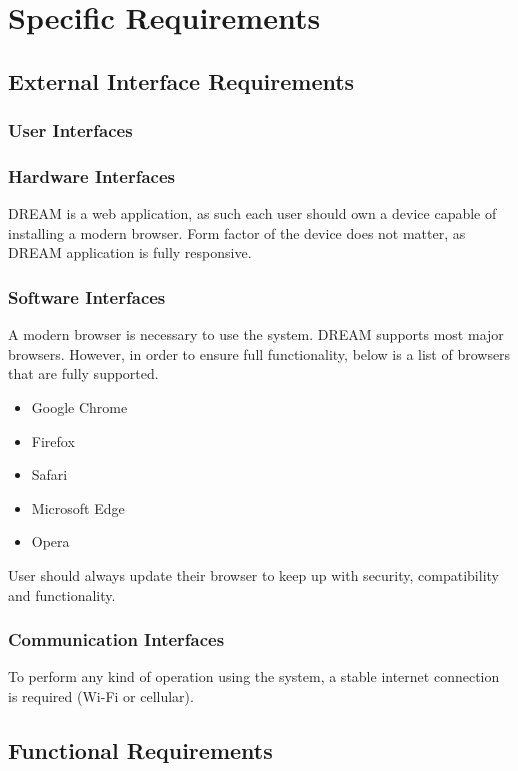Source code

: \chapter{Specific Requirements}

\section{External Interface Requirements}

\subsection{User Interfaces}

\subsection{Hardware Interfaces}
DREAM is a web application, as such each user should own a device capable of installing a modern browser. Form factor of the device does not matter, as DREAM application is fully responsive.

\subsection{Software Interfaces}
A modern browser is necessary to use the system. DREAM supports most major browsers. However, in order to ensure full functionality, below is a list of browsers that are fully supported.
\begin{itemize}
    \setlength\itemsep{0em}
    \item Google Chrome
    \item Firefox
    \item Safari
    \item Microsoft Edge
    \item Opera
\end{itemize}
User should always update their browser to keep up with security, compatibility and functionality.

\subsection{Communication Interfaces}
To perform any kind of operation using the system, a stable internet connection is required (Wi-Fi or cellular).

\section{Functional Requirements}

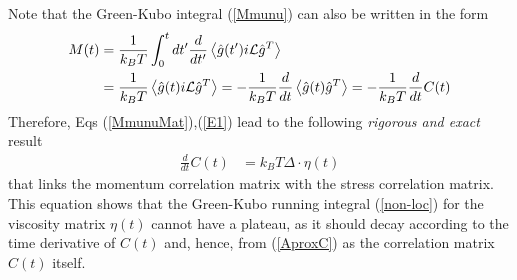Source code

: \documentclass[a4paper,openright,12pt]{book}
\newcommand{\esc}{\!\cdot\!}
\newcommand{\llangle}{\left\langle}
\newcommand{\rrangle}{\right\rangle}
\begin{document}
Note that the Green-Kubo integral (\ref{Mmunu}) can also be written
in the form
\begin{align}
    M(t)&= \frac{1}{k_BT} \int_0^t dt'\frac{d}{dt'}\llangle \hat{g}(t') i{\cal L}\hat{g}^T\rrangle
\nonumber\\
&= \frac{1}{k_BT} \llangle \hat{g}(t) i{\cal L}\hat{g}^T\rrangle
=  -\frac{1}{k_BT}\frac{d}{dt}\llangle \hat{g}(t) \hat{g}^T\rrangle=-\frac{1}{k_BT}\frac{d}{dt}C(t)
\label{E1}
\end{align}
Therefore,  Eqs  (\ref{MmunuMat}),(\ref{E1})  lead  to  the  following
\textit{rigorous and exact} result
\begin{align}
\frac{d}{dt}C(t)&= k_BT \Delta\esc \eta(t)
\label{etaExact}
\end{align}
that links the momentum correlation matrix with the stress correlation
matrix.  This  equation shows  that  the  Green-Kubo running  integral
(\ref{non-loc})  for  the viscosity  matrix  $\eta(t)$  cannot have  a
plateau, as it should decay according to the time derivative of $C(t)$
and,  hence, from  (\ref{AproxC})  as the  correlation matrix  $C(t)$
itself.
\end{document}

## WHAT TO WORK ON
Using the listing, collect all lines in which the string "that" is found.

## YOUR RESPONSE
A modern browser is necessary to use the system. DREAM supports most major browsers. However, in order to ensure full functionality, below is a list of browsers that are fully supported.
Note that the Green-Kubo integral (\ref{Mmunu}) can also be written
that links the momentum correlation matrix with the stress correlation
matrix.  This  equation shows  that  the  Green-Kubo running  integral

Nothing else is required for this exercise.